Date of Award
Doctor of Philosophy
This study served as a preliminary investigation of the effectiveness of an understudied complementary (to traditional treatment approaches) intervention for military related PTSD. Specifically, the utilization of a nonprofit organization’s intensive three-week training program and use of psychiatric service dogs (PSDs) for PTSD and associated symptom amelioration. The sample included two separate cohorts of military veterans (n = 7 and n = 5) with prior diagnoses of PTSD. Participants completed a battery of self-report measures assessing PTSD and related symptoms, depression, perception of social support, anger, and overall quality of life. Participants also completed an attention bias task that was utilized to objectively assess changes in attentional bias to threat. Participants completed the measures one month prior to the training (baseline), at arrival to the training site, at the end of each week of the training, and at one and six month follow-up.
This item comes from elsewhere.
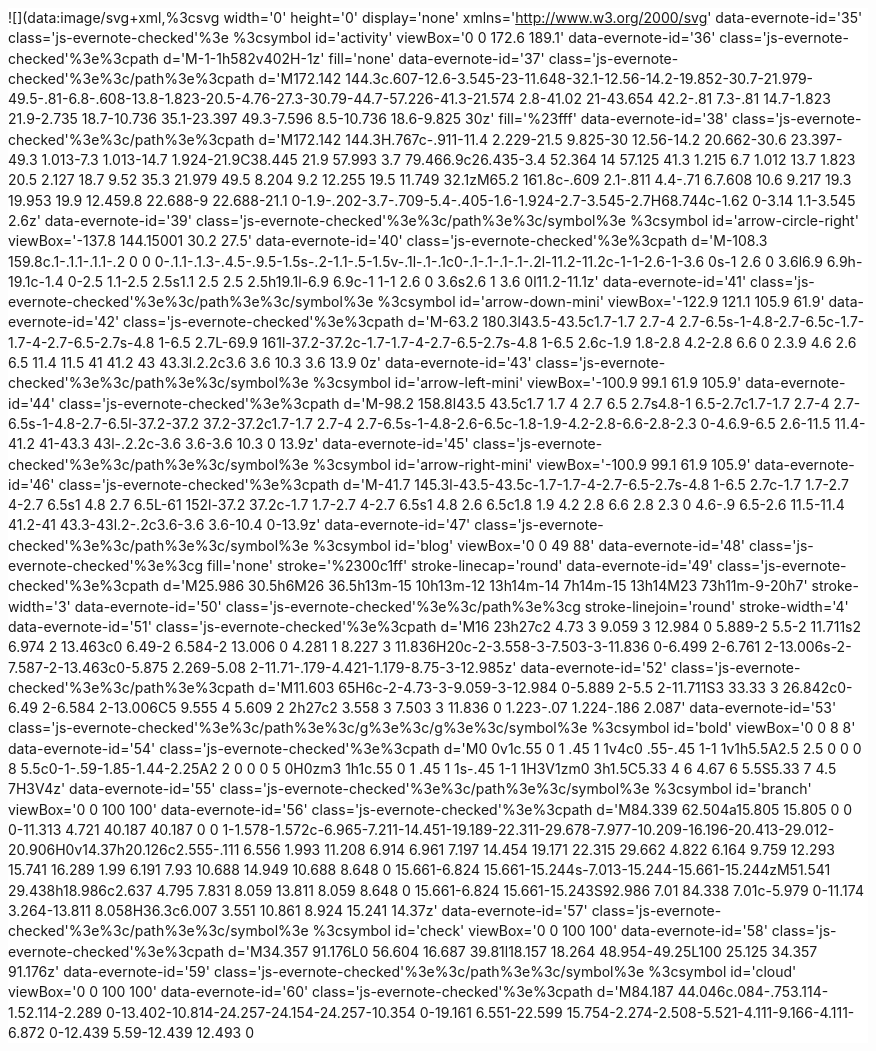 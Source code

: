  ![](data:image/svg+xml,%3csvg width='0' height='0' display='none' xmlns='http://www.w3.org/2000/svg' data-evernote-id='35' class='js-evernote-checked'%3e %3csymbol id='activity' viewBox='0 0 172.6 189.1' data-evernote-id='36' class='js-evernote-checked'%3e%3cpath d='M-1-1h582v402H-1z' fill='none' data-evernote-id='37' class='js-evernote-checked'%3e%3c/path%3e%3cpath d='M172.142 144.3c.607-12.6-3.545-23-11.648-32.1-12.56-14.2-19.852-30.7-21.979-49.5-.81-6.8-.608-13.8-1.823-20.5-4.76-27.3-30.79-44.7-57.226-41.3-21.574 2.8-41.02 21-43.654 42.2-.81 7.3-.81 14.7-1.823 21.9-2.735 18.7-10.736 35.1-23.397 49.3-7.596 8.5-10.736 18.6-9.825 30z' fill='%23fff' data-evernote-id='38' class='js-evernote-checked'%3e%3c/path%3e%3cpath d='M172.142 144.3H.767c-.911-11.4 2.229-21.5 9.825-30 12.56-14.2 20.662-30.6 23.397-49.3 1.013-7.3 1.013-14.7 1.924-21.9C38.445 21.9 57.993 3.7 79.466.9c26.435-3.4 52.364 14 57.125 41.3 1.215 6.7 1.012 13.7 1.823 20.5 2.127 18.7 9.52 35.3 21.979 49.5 8.204 9.2 12.255 19.5 11.749 32.1zM65.2 161.8c-.609 2.1-.811 4.4-.71 6.7.608 10.6 9.217 19.3 19.953 19.9 12.459.8 22.688-9 22.688-21.1 0-1.9-.202-3.7-.709-5.4-.405-1.6-1.924-2.7-3.545-2.7H68.744c-1.62 0-3.14 1.1-3.545 2.6z' data-evernote-id='39' class='js-evernote-checked'%3e%3c/path%3e%3c/symbol%3e %3csymbol id='arrow-circle-right' viewBox='-137.8 144.15001 30.2 27.5' data-evernote-id='40' class='js-evernote-checked'%3e%3cpath d='M-108.3 159.8c.1-.1.1-.1.1-.2 0 0 0-.1.1-.1.3-.4.5-.9.5-1.5s-.2-1.1-.5-1.5v-.1l-.1-.1c0-.1-.1-.1-.1-.2l-11.2-11.2c-1-1-2.6-1-3.6 0s-1 2.6 0 3.6l6.9 6.9h-19.1c-1.4 0-2.5 1.1-2.5 2.5s1.1 2.5 2.5 2.5h19.1l-6.9 6.9c-1 1-1 2.6 0 3.6s2.6 1 3.6 0l11.2-11.1z' data-evernote-id='41' class='js-evernote-checked'%3e%3c/path%3e%3c/symbol%3e %3csymbol id='arrow-down-mini' viewBox='-122.9 121.1 105.9 61.9' data-evernote-id='42' class='js-evernote-checked'%3e%3cpath d='M-63.2 180.3l43.5-43.5c1.7-1.7 2.7-4 2.7-6.5s-1-4.8-2.7-6.5c-1.7-1.7-4-2.7-6.5-2.7s-4.8 1-6.5 2.7L-69.9 161l-37.2-37.2c-1.7-1.7-4-2.7-6.5-2.7s-4.8 1-6.5 2.6c-1.9 1.8-2.8 4.2-2.8 6.6 0 2.3.9 4.6 2.6 6.5 11.4 11.5 41 41.2 43 43.3l.2.2c3.6 3.6 10.3 3.6 13.9 0z' data-evernote-id='43' class='js-evernote-checked'%3e%3c/path%3e%3c/symbol%3e %3csymbol id='arrow-left-mini' viewBox='-100.9 99.1 61.9 105.9' data-evernote-id='44' class='js-evernote-checked'%3e%3cpath d='M-98.2 158.8l43.5 43.5c1.7 1.7 4 2.7 6.5 2.7s4.8-1 6.5-2.7c1.7-1.7 2.7-4 2.7-6.5s-1-4.8-2.7-6.5l-37.2-37.2 37.2-37.2c1.7-1.7 2.7-4 2.7-6.5s-1-4.8-2.6-6.5c-1.8-1.9-4.2-2.8-6.6-2.8-2.3 0-4.6.9-6.5 2.6-11.5 11.4-41.2 41-43.3 43l-.2.2c-3.6 3.6-3.6 10.3 0 13.9z' data-evernote-id='45' class='js-evernote-checked'%3e%3c/path%3e%3c/symbol%3e %3csymbol id='arrow-right-mini' viewBox='-100.9 99.1 61.9 105.9' data-evernote-id='46' class='js-evernote-checked'%3e%3cpath d='M-41.7 145.3l-43.5-43.5c-1.7-1.7-4-2.7-6.5-2.7s-4.8 1-6.5 2.7c-1.7 1.7-2.7 4-2.7 6.5s1 4.8 2.7 6.5L-61 152l-37.2 37.2c-1.7 1.7-2.7 4-2.7 6.5s1 4.8 2.6 6.5c1.8 1.9 4.2 2.8 6.6 2.8 2.3 0 4.6-.9 6.5-2.6 11.5-11.4 41.2-41 43.3-43l.2-.2c3.6-3.6 3.6-10.4 0-13.9z' data-evernote-id='47' class='js-evernote-checked'%3e%3c/path%3e%3c/symbol%3e %3csymbol id='blog' viewBox='0 0 49 88' data-evernote-id='48' class='js-evernote-checked'%3e%3cg fill='none' stroke='%2300c1ff' stroke-linecap='round' data-evernote-id='49' class='js-evernote-checked'%3e%3cpath d='M25.986 30.5h6M26 36.5h13m-15 10h13m-12 13h14m-14 7h14m-15 13h14M23 73h11m-9-20h7' stroke-width='3' data-evernote-id='50' class='js-evernote-checked'%3e%3c/path%3e%3cg stroke-linejoin='round' stroke-width='4' data-evernote-id='51' class='js-evernote-checked'%3e%3cpath d='M16 23h27c2 4.73 3 9.059 3 12.984 0 5.889-2 5.5-2 11.711s2 6.974 2 13.463c0 6.49-2 6.584-2 13.006 0 4.281 1 8.227 3 11.836H20c-2-3.558-3-7.503-3-11.836 0-6.499 2-6.761 2-13.006s-2-7.587-2-13.463c0-5.875 2.269-5.08 2-11.71-.179-4.421-1.179-8.75-3-12.985z' data-evernote-id='52' class='js-evernote-checked'%3e%3c/path%3e%3cpath d='M11.603 65H6c-2-4.73-3-9.059-3-12.984 0-5.889 2-5.5 2-11.711S3 33.33 3 26.842c0-6.49 2-6.584 2-13.006C5 9.555 4 5.609 2 2h27c2 3.558 3 7.503 3 11.836 0 1.223-.07 1.224-.186 2.087' data-evernote-id='53' class='js-evernote-checked'%3e%3c/path%3e%3c/g%3e%3c/g%3e%3c/symbol%3e %3csymbol id='bold' viewBox='0 0 8 8' data-evernote-id='54' class='js-evernote-checked'%3e%3cpath d='M0 0v1c.55 0 1 .45 1 1v4c0 .55-.45 1-1 1v1h5.5A2.5 2.5 0 0 0 8 5.5c0-1-.59-1.85-1.44-2.25A2 2 0 0 0 5 0H0zm3 1h1c.55 0 1 .45 1 1s-.45 1-1 1H3V1zm0 3h1.5C5.33 4 6 4.67 6 5.5S5.33 7 4.5 7H3V4z' data-evernote-id='55' class='js-evernote-checked'%3e%3c/path%3e%3c/symbol%3e %3csymbol id='branch' viewBox='0 0 100 100' data-evernote-id='56' class='js-evernote-checked'%3e%3cpath d='M84.339 62.504a15.805 15.805 0 0 0-11.313 4.721 40.187 40.187 0 0 1-1.578-1.572c-6.965-7.211-14.451-19.189-22.311-29.678-7.977-10.209-16.196-20.413-29.012-20.906H0v14.37h20.126c2.555-.111 6.556 1.993 11.208 6.914 6.961 7.197 14.454 19.171 22.315 29.662 4.822 6.164 9.759 12.293 15.741 16.289 1.99 6.191 7.93 10.688 14.949 10.688 8.648 0 15.661-6.824 15.661-15.244s-7.013-15.244-15.661-15.244zM51.541 29.438h18.986c2.637 4.795 7.831 8.059 13.811 8.059 8.648 0 15.661-6.824 15.661-15.243S92.986 7.01 84.338 7.01c-5.979 0-11.174 3.264-13.811 8.058H36.3c6.007 3.551 10.861 8.924 15.241 14.37z' data-evernote-id='57' class='js-evernote-checked'%3e%3c/path%3e%3c/symbol%3e %3csymbol id='check' viewBox='0 0 100 100' data-evernote-id='58' class='js-evernote-checked'%3e%3cpath d='M34.357 91.176L0 56.604 16.687 39.81l18.157 18.264 48.954-49.25L100 25.125 34.357 91.176z' data-evernote-id='59' class='js-evernote-checked'%3e%3c/path%3e%3c/symbol%3e %3csymbol id='cloud' viewBox='0 0 100 100' data-evernote-id='60' class='js-evernote-checked'%3e%3cpath d='M84.187 44.046c.084-.753.114-1.52.114-2.289 0-13.402-10.814-24.257-24.154-24.257-10.354 0-19.161 6.551-22.599 15.754-2.274-2.508-5.521-4.111-9.166-4.111-6.872 0-12.439 5.59-12.439 12.493 0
Results indicated that, for all participants, there was a statistically significant decrease in PTSD and depression symptoms. In addition, for most participants, these decreases were both clinically significant and reliable. Further, participants reported significant reductions in anger and improvement in perceived social support and quality of life. Data from the attentional bias task was inconclusive. Limitations of the study include a lack of control group and small sample size. Despite this, the findings of this study indicate that utilizing PSDs as a complementary treatment for PTSD could yield beneficial results in terms of symptom amelioration and improvement to overall quality of life for veterans suffering from PTSD.